[What is required]
Give back only the lines in the records below from the one with "## Курсовой проект" to the one with "В текущей папке", both inclusive, word for word.
START Given records
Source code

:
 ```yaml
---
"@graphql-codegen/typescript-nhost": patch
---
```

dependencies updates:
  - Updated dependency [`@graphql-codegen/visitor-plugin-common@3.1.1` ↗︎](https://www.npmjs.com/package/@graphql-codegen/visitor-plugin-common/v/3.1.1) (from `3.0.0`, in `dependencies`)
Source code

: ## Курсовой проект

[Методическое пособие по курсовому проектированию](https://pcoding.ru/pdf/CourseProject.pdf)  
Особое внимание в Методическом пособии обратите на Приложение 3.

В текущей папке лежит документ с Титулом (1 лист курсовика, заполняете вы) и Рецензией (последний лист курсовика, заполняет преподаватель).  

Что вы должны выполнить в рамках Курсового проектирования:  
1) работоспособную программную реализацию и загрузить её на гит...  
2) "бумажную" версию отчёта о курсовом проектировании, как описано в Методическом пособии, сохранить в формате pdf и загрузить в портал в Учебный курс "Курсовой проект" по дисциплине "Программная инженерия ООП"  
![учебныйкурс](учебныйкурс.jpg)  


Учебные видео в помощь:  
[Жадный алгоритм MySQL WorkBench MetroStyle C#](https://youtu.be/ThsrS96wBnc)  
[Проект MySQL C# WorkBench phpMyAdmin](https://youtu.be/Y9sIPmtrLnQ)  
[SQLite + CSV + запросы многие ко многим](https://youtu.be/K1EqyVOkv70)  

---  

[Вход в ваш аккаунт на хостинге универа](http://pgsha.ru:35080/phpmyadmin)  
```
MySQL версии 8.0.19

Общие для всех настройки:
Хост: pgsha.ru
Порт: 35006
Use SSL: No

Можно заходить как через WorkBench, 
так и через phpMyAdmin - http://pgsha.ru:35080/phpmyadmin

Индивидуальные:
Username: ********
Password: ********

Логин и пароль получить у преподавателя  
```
END Given records
[Solved problem]
: ## Курсовой проект

[Методическое пособие по курсовому проектированию](https://pcoding.ru/pdf/CourseProject.pdf)  
Особое внимание в Методическом пособии обратите на Приложение 3.

В текущей папке лежит документ с Титулом (1 лист курсовика, заполняете вы) и Рецензией (последний лист курсовика, заполняет преподаватель).  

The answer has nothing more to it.